# GIVEN DATA:
________________

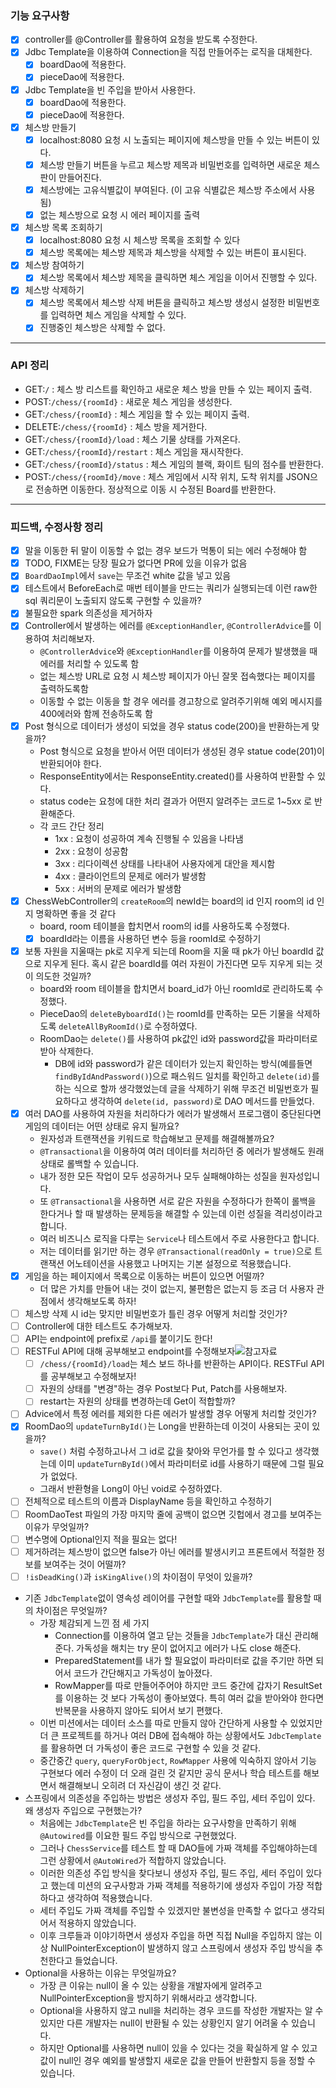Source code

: ### 기능 요구사항

- [x] controller를 @Controller를 활용하여 요청을 받도록 수정한다.
- [x] Jdbc Template을 이용하여 Connection을 직접 만들어주는 로직을 대체한다.
    - [x] boardDao에 적용한다.
    - [x] pieceDao에 적용한다.
- [x] Jdbc Template을 빈 주입을 받아서 사용한다.
    - [x] boardDao에 적용한다.
    - [x] pieceDao에 적용한다.
- [x] 체스방 만들기
    - [x] localhost:8080 요청 시 노출되는 페이지에 체스방을 만들 수 있는 버튼이 있다.
    - [x] 체스방 만들기 버튼을 누르고 체스방 제목과 비밀번호를 입력하면 새로운 체스판이 만들어진다.
    - [x] 체스방에는 고유식별값이 부여된다. (이 고유 식별값은 체스방 주소에서 사용 됨)
    - [x] 없는 체스방으로 요청 시 에러 페이지를 출력
- [x] 체스방 목록 조회하기
    - [x] localhost:8080 요청 시 체스방 목록을 조회할 수 있다
    - [x] 체스방 목록에는 체스방 제목과 체스방을 삭제할 수 있는 버튼이 표시된다.
- [x] 체스방 참여하기
    - [x] 체스방 목록에서 체스방 제목을 클릭하면 체스 게임을 이어서 진행할 수 있다.
- [x] 체스방 삭제하기
    - [x] 체스방 목록에서 체스방 삭제 버튼을 클릭하고 체스방 생성시 설정한 비밀번호를 입력하면 체스 게임을 삭제할 수 있다.
    - [x] 진행중인 체스방은 삭제할 수 없다.

---

### API 정리

- GET:`/` : 체스 방 리스트를 확인하고 새로운 체스 방을 만들 수 있는 페이지 출력.
- POST:`/chess/{roomId}` : 새로운 체스 게임을 생성한다.
- GET:`/chess/{roomId}` : 체스 게임을 할 수 있는 페이지 출력.
- DELETE:`/chess/{roomId}` : 체스 방을 제거한다.
- GET:`/chess/{roomId}/load` : 체스 기물 상태를 가져온다.
- GET:`/chess/{roomId}/restart` : 체스 게임을 재시작한다.
- GET:`/chess/{roomId}/status` : 체스 게임의 블랙, 화이트 팀의 점수를 반환한다.
- POST:`/chess/{roomId}/move` : 체스 게임에서 시작 위치, 도착 위치를 JSON으로 전송하면 이동한다. 정상적으로 이동 시 수정된 Board를 반환한다.

---

### 피드백, 수정사항 정리

- [x] 말을 이동한 뒤 말이 이동할 수 없는 경우 보드가 먹통이 되는 에러 수정해야 함
- [x] TODO, FIXME는 당장 필요가 없다면 PR에 있을 이유가 없음
- [x] `BoardDaoImpl`에서 `save`는 무조건 white 값을 넣고 있음
- [x] 테스트에서 BeforeEach로 매번 테이블을 만드는 쿼리가 실행되는데 이런 raw한 sql 쿼리문이 노출되지 않도록 구현할 수 있을까?
- [x] 불필요한 spark 의존성을 제거하자
- [x] Controller에서 발생하는 에러를 `@ExceptionHandler`, `@ControllerAdvice`를 이용하여 처리해보자.
    - `@ControllerAdvice`와 `@ExceptionHandler`를 이용하여 문제가 발생했을 때 에러를 처리할 수 있도록 함
    - 없는 체스방 URL로 요청 시 체스방 페이지가 아닌 잘못 접속했다는 페이지를 출력하도록함
    - 이동할 수 없는 이동을 할 경우 에러를 경고창으로 알려주기위해 예외 메시지를 400에러와 함께 전송하도록 함
- [x] Post 형식으로 데이터가 생성이 되었을 경우 status code(200)을 반환하는게 맞을까?
    - Post 형식으로 요청을 받아서 어떤 데이터가 생성된 경우 statue code(201)이 반환되어야 한다.
    - ResponseEntity에서는 ResponseEntity.created()를 사용하여 반환할 수 있다.
    - status code는 요청에 대한 처리 결과가 어떤지 알려주는 코드로 1~5xx 로 반환해준다.
    - 각 코드 간단 정리
        - 1xx : 요청이 성공하여 계속 진행될 수 있음을 나타냄
        - 2xx : 요청이 성공함
        - 3xx : 리다이렉션 상태를 나타내어 사용자에게 대안을 제시함
        - 4xx : 클라이언트의 문제로 에러가 발생함
        - 5xx : 서버의 문제로 에러가 발생함
- [x] ChessWebController의 `createRoom`의 newId는 board의 id 인지 room의 id 인지 명확하면 좋을 것 같다
    - board, room 테이블을 합치면서 room의 id를 사용하도록 수정했다.
    - [x] boardId라는 이름을 사용하던 변수 등을 roomId로 수정하기
- [x] 보통 자원을 지울때는 pk로 지우게 되는데 Room을 지울 때 pk가 아닌 boardId 값으로 지우게 된다. 혹시 같은 boardId를 여러 자원이 가진다면 모두 지우게 되는 것이 의도한 것일까?
    - board와 room 테이블을 합치면서 board_id가 아닌 roomId로 관리하도록 수정했다.
    - PieceDao의 `deleteByboardId()`는 roomId를 만족하는 모든 기물을 삭제하도록 `deleteAllByRoomId()`로 수정하였다.
    - RoomDao는 `delete()`를 사용하여 pk값인 id와 password값을 파라미터로 받아 삭제한다.
        - DB에 id와 password가 같은 데이터가 있는지 확인하는 방식(예를들면 `findByIdAndPassword()`)으로 패스워드 일치를 확인하고 `delete(id)`를 하는 식으로 할까 생각했었는데 글을 삭제하기 위해 무조건 비밀번호가 필요하다고 생각하여 `delete(id, password)`로 DAO 메서드를 만들었다.
- [x] 여러 DAO를 사용하여 자원을 처리하다가 에러가 발생해서 프로그램이 중단된다면 게임의 데이터는 어떤 상태로 유지 될까요?
    - 원자성과 트랜잭션을 키워드로 학습해보고 문제를 해결해볼까요?
    - `@Transactional`을 이용하여 여러 데이터를 처리하던 중 에러가 발생해도 원래 상태로 롤백할 수 있습니다. 
    - 내가 정한 모든 작업이 모두 성공하거나 모두 실패해야하는 성질을 원자성입니다. 
    - 또 `@Transactional`을 사용하면 서로 같은 자원을 수정하다가 한쪽이 롤백을 한다거나 할 때 발생하는 문제등을 해결할 수 있는데 이런 성질을 격리성이라고 합니다.
    - 여러 비즈니스 로직을 다루는 `Service`나 테스트에서 주로 사용한다고 합니다.
    - 저는 데이터를 읽기만 하는 경우 `@Transactional(readOnly = true)`으로 트랜잭션 어노테이션을 사용했고 나머지는 기본 설정으로 적용했습니다.
- [x] 게임을 하는 페이지에서 목록으로 이동하는 버튼이 있으면 어떨까?
    - 더 많은 가치를 만들어 내는 것이 없는지, 불편함은 없는지 등 조금 더 사용자 관점에서 생각해보도록 하자!
- [ ] 체스방 삭제 시 id는 맞지만 비밀번호가 틀린 경우 어떻게 처리할 것인가?
- [ ] Controller에 대한 테스트도 추가해보자.
- [ ] API는 endpoint에 prefix로 `/api`를 붙이기도 한다!
- [ ] RESTFul API에 대해 공부해보고 endpoint를 수정해보자![참고자료](https://restfulapi.net/)
    - [ ] `/chess/{roomId}/load`는 체스 보드 하나를 반환하는 API이다. RESTFul API를 공부해보고 수정해보자!
    - [ ] 자원의 상태를 "변경"하는 경우 Post보다 Put, Patch를 사용해보자.
    - [ ] restart는 자원의 상태를 변경하는데 Get이 적합할까?
- [ ] Advice에서 특정 에러를 제외한 다른 에러가 발생할 경우 어떻게 처리할 것인가?
- [x] RoomDao의 `updateTurnById()`는 Long을 반환하는데 이것이 사용되는 곳이 있을까?
    - `save()` 처럼 수정하고나서 그 id로 값을 찾아와 무언가를 할 수 있다고 생각했는데 이미 `updateTurnById()`에서 파라미터로 id를 사용하기 때문에 그럴 필요가 없었다.
    - 그래서 반환형을 Long이 아닌 void로 수정하였다.
- [ ] 전체적으로 테스트의 이름과 DisplayName 등을 확인하고 수정하기
- [ ] RoomDaoTest 파일의 가장 마지막 줄에 공백이 없으면 깃헙에서 경고를 보여주는 이유가 무엇일까?
- [ ] 변수명에 Optional인지 적을 필요는 없다!
- [ ] 제거하려는 체스방이 없으면 false가 아닌 에러를 발생시키고 프론트에서 적절한 정보를 보여주는 것이 어떨까?
- [ ] `!isDeadKing()`과 `isKingAlive()`의 차이점이 무엇이 있을까?

- 기존 `JdbcTemplate`없이 영속성 레이어를 구현할 때와 `JdbcTemplate`를 활용할 때의 차이점은 무엇일까?
    - 가장 체감되게 느낀 점 세 가지
        - Connection를 이용하여 열고 닫는 것들을 `JdbcTemplate`가 대신 관리해준다. 가독성을 해치는 try 문이 없어지고 에러가 나도 close 해준다.
        - PreparedStatement를 내가 할 필요없이 파라미터로 값을 주기만 하면 되어서 코드가 간단해지고 가독성이 높아졌다.
        - RowMapper를 따로 만들어주어야 하지만 코드 중간에 갑자기 ResultSet를 이용하는 것 보다 가독성이 좋아보였다. 특히 여러 값을 받아와야 한다면 반복문을 사용하지 않아도 되어서 보기
          편했다.
    - 이번 미션에서는 데이터 소스를 따로 만들지 않아 간단하게 사용할 수 있었지만 더 큰 프로젝트를 하거나 여러 DB에 접속해야 하는 상황에서도 `JdbcTemplate`를 활용하면 더 가독성이 좋은 코드로
      구현할 수 있을 것 같다.
    - 중간중간 `query`, `queryForObject`, `RowMapper` 사용에 익숙하지 않아서 기능 구현보다 에러 수정이 더 오래 걸린 것 같지만 공식 문서나 학습 테스트를 해보면서 해결해보니
      오히려 더 자신감이 생긴 것 같다.
- 스프링에서 의존성을 주입하는 방법은 생성자 주입, 필드 주입, 세터 주입이 있다. 왜 생성자 주입으로 구현했는가?
    - 처음에는 `JdbcTemplate`은 빈 주입을 하라는 요구사항을 만족하기 위해 `@Autowired`를 이요한 필드 주입 방식으로 구현했었다.
    - 그러나 `ChessService`를 테스트 할 때 DAO들에 가짜 객체를 주입해야하는데 그런 상황에서 `@AutoWired`가 적합하지 않았습니다.
    - 이러한 의존성 주입 방식을 찾다보니 생성자 주입, 필드 주입, 세터 주입이 있다고 했는데 미션의 요구사항과 가짜 객체를 적용하기에 생성자 주입이 가장 적합하다고 생각하여 적용했습니다.
    - 세터 주입도 가짜 객체를 주입할 수 있겠지만 불변성을 만족할 수 없다고 생각되어서 적용하지 않았습니다.
    - 이후 크루들과 이야기하면서 생성자 주입을 하면 직접 Null을 주입하지 않는 이상 NullPointerException이 발생하지 않고 스프링에서 생성자 주입 방식을 추천한다고 들었습니다.
- Optional을 사용하는 이유는 무엇일까요?
    - 가장 큰 이유는 null이 올 수 있는 상황을 개발자에게 알려주고 NullPointerException을 방지하기 위해서라고 생각합니다.
    - Optional을 사용하지 않고 null을 처리하는 경우 코드를 작성한 개발자는 알 수 있지만 다른 개발자는 null이 반환될 수 있는 상황인지 알기 어려울 수 있습니다.
    - 하지만 Optional를 사용하면 null이 있을 수 있다는 것을 확실하게 알 수 있고 값이 null인 경우 예외를 발생할지 새로운 값을 만들어 반환할지 등을 정할 수 있습니다.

________________

# THE PROBLEM:
The line containing "- 가장 큰 이유는 null이" opens the range, and the last line of the entries closes it; copy that range exactly.

# YOUR RESPONSE:
    - 가장 큰 이유는 null이 올 수 있는 상황을 개발자에게 알려주고 NullPointerException을 방지하기 위해서라고 생각합니다.
    - Optional을 사용하지 않고 null을 처리하는 경우 코드를 작성한 개발자는 알 수 있지만 다른 개발자는 null이 반환될 수 있는 상황인지 알기 어려울 수 있습니다.
    - 하지만 Optional를 사용하면 null이 있을 수 있다는 것을 확실하게 알 수 있고 값이 null인 경우 예외를 발생할지 새로운 값을 만들어 반환할지 등을 정할 수 있습니다.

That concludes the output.